Изменить стиль страницы

Именно при наложении «своего» и «чужого» кругов ветер (О ветер! О ада исчадье!) порождает в мире Пастернака «вихрь, обрывающий фразы», но при этом в годы «промежутка» именно «в клоаке водной Отыскан диск всевидящий». Тогда в поэме «ЛШ» — о моряке и море — просыпается «дремавший» поэт (В нем точно проснулся дремавший Орфей. И что ж он задумал, другого первей?), и в результате принятого им решения (Командую флотом. Шмидт) корабль поэта вновь готовится к «отплытию» (ср. «Осень» Пушкина: Громада двинулась и рассекает волны). А затем во «Второй балладе» деревья Пастернака «кипят парусами», Как флот в трехъярусном полете.

«Ветра порывы», зарывшиеся «в конские гривы» и «волны» ширящегося плескания, и летят под чугун подков Медного всадника Пушкина, которого Пастернак взвил на дыбы, чтобы посмотреть на военный лагерь (как мы помним, боя-грозы) с высот судьбы («Художник»). При этом «ветер» в мире Пастернака в своем движении и летом и зимой повторяет динамический рисунок «моря»: Поднявшийся ветер стал шпарить февральскою крупою. Она ложилась на землю правильными мотками, восьмеркой. Было в ее яростном петляньи нечто морское. Так, мах к маху, волнистыми слоями складывают канаты и сети («ОГ» [4, 166–167]).

Ведь еще с первых книг Огонь и Ветер, Земля и Небо, Сад и Город подчинены законам «волн»: Земля, земля волнуется, И катятся, как волны, Чернеющие улицы — Им, ветреницам, холодно. По ним плывут, как спички, Сгорая и захлебываясь, Сады и электрички («ПБ»). Именно поэтому и сердце, плеща по площадкам, Вагонными дверцами сыплет в пути, и сама Москва оказывается «с головой» В светло-голубой воде. «Сады» Пастернака черпают эту «воду» (Исчерпан весь ливень вечерний Садами), и, сливаясь с небом и ветром, голубая прохлада проливается из горластых грудей. И поэт, отвечая на свой же вопрос (Разве только птицы цедят, В синем небе щебеча…?), мечтает, Чтобы последнею отцединкой Последней капли кануть в ней [реке жизни. — Н.Ф.] («На пароходе»).
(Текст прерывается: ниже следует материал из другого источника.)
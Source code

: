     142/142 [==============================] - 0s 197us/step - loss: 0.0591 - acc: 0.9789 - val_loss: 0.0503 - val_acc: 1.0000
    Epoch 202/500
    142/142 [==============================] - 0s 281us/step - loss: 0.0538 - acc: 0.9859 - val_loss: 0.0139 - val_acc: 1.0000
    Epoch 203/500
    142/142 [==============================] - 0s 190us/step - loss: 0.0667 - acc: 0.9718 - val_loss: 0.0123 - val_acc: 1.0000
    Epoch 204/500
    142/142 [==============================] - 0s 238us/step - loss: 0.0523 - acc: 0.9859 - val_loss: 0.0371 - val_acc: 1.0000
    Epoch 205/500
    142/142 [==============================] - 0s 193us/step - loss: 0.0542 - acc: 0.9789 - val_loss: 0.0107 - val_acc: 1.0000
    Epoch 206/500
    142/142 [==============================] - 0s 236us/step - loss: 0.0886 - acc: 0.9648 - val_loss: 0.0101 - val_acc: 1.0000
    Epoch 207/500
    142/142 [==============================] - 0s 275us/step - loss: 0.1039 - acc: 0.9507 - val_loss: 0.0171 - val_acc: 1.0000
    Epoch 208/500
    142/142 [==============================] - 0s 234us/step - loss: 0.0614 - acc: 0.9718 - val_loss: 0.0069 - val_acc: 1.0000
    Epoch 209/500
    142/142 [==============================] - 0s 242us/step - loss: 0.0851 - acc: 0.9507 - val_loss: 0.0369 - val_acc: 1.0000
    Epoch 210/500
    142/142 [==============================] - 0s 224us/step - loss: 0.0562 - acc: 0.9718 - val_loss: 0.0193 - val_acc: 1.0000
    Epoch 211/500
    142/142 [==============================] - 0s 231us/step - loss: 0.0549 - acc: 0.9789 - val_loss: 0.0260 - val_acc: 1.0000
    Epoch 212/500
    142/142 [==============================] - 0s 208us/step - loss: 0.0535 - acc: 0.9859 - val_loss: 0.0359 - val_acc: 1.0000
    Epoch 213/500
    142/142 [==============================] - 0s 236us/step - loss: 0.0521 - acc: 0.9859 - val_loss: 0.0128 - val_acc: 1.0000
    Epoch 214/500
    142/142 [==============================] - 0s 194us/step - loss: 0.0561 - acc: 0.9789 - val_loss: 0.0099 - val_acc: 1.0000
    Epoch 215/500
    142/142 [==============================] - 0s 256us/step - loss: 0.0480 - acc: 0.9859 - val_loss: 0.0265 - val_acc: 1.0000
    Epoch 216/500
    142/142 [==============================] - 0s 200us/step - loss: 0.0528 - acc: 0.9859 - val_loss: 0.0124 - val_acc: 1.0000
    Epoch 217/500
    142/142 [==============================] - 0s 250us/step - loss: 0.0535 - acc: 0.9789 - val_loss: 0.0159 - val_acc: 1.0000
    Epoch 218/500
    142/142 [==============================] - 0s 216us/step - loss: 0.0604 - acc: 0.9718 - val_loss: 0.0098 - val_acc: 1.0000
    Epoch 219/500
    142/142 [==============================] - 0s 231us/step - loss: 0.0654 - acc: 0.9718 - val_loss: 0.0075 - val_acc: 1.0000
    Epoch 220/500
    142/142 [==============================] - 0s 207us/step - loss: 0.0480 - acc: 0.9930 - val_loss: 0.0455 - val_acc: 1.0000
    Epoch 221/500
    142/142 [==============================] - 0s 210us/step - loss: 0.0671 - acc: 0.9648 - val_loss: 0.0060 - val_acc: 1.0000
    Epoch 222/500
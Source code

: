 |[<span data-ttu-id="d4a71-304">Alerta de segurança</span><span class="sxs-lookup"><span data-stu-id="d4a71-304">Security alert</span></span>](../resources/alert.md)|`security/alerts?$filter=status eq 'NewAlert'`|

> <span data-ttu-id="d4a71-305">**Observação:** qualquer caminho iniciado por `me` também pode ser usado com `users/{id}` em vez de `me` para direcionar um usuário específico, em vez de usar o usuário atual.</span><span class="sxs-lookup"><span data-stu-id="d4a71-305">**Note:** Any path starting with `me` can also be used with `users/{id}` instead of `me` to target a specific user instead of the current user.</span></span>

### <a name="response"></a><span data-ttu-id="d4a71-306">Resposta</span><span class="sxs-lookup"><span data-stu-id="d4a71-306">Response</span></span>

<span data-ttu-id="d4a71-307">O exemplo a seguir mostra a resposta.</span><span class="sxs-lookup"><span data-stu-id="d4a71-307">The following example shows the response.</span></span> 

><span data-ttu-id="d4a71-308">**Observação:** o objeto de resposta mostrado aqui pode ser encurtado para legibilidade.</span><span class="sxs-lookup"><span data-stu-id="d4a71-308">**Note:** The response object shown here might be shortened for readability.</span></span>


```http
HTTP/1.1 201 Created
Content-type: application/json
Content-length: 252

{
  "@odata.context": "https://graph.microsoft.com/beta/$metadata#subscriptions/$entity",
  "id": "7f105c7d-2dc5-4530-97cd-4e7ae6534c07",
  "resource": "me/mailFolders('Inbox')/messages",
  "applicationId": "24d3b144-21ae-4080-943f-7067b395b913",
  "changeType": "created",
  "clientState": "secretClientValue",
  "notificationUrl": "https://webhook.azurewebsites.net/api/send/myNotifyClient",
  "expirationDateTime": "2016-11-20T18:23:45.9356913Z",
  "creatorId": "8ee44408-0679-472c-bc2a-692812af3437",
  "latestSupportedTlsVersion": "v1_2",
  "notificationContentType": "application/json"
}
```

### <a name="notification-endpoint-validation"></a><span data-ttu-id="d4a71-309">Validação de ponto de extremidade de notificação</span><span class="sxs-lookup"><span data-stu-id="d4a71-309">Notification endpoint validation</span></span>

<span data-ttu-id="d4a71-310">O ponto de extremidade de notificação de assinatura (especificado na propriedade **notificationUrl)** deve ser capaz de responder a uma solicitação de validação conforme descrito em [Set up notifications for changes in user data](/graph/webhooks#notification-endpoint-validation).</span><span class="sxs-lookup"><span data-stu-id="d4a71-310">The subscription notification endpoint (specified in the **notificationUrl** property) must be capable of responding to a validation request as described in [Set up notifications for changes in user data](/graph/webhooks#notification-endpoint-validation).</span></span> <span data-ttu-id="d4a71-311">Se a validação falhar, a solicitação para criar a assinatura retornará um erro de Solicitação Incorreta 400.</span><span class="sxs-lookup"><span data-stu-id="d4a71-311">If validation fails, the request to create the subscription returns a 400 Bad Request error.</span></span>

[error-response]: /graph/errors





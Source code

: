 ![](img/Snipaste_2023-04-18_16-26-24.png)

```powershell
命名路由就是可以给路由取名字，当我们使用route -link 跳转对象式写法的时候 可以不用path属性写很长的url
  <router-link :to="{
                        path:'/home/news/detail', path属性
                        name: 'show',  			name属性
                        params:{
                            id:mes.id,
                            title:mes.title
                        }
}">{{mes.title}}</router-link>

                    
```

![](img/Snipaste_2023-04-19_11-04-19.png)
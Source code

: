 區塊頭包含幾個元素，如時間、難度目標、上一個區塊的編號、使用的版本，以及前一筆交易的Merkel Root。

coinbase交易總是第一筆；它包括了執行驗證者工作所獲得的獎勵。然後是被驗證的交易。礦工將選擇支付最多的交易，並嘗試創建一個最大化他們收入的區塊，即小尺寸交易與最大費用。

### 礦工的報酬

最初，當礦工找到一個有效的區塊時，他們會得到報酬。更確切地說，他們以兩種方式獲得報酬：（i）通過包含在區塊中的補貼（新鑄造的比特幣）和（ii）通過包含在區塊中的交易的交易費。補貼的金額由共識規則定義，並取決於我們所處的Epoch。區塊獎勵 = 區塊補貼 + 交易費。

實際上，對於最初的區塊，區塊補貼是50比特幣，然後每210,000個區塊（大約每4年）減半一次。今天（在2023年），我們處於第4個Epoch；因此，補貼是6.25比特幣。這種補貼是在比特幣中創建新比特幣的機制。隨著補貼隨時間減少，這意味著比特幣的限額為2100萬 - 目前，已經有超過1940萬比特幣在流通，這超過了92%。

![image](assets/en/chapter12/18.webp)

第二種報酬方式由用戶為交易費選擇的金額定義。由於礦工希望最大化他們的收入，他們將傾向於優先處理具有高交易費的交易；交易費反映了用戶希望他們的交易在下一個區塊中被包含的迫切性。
Память о «волнах» обращает нас к «льющейся речи» Живаго, которая соединяет воедино «мельницу», «душу», «язык» и «плеск» и обнажает внутреннюю форму «речи-реченьки» Пастернака, сущность которой сформулирована доктором Живаго. Так, в романе Живаго, только что написав «Рождественскую звезду» и «Зимнюю ночь» и глядя на спящую Лару, беседует сам с собою и приходит к выводу, что соотношение сил, управляющих творчеством, как бы становится на голову. Первенство получает не поэт, а язык, который сам начинает думать и говорить за человека и весь становится музыкой, не в отношении внешне слухового звучания, но в отношении стремительности и могущества своего внутреннего течения [3, 431]. Это «течение» и создает «льющуюся речь», задающую движение поэтических «мельниц». Все же ощущения доктора, связанные с творчеством, любовью к Ларе, сливаясь с чистотою ночи, снега, звезд и месяца в одну равнозначительную, сквозь сердце доктора пропущенную волну, заставляли его ликовать и плакать от чувства торжествующей чистоты существования [3, 431].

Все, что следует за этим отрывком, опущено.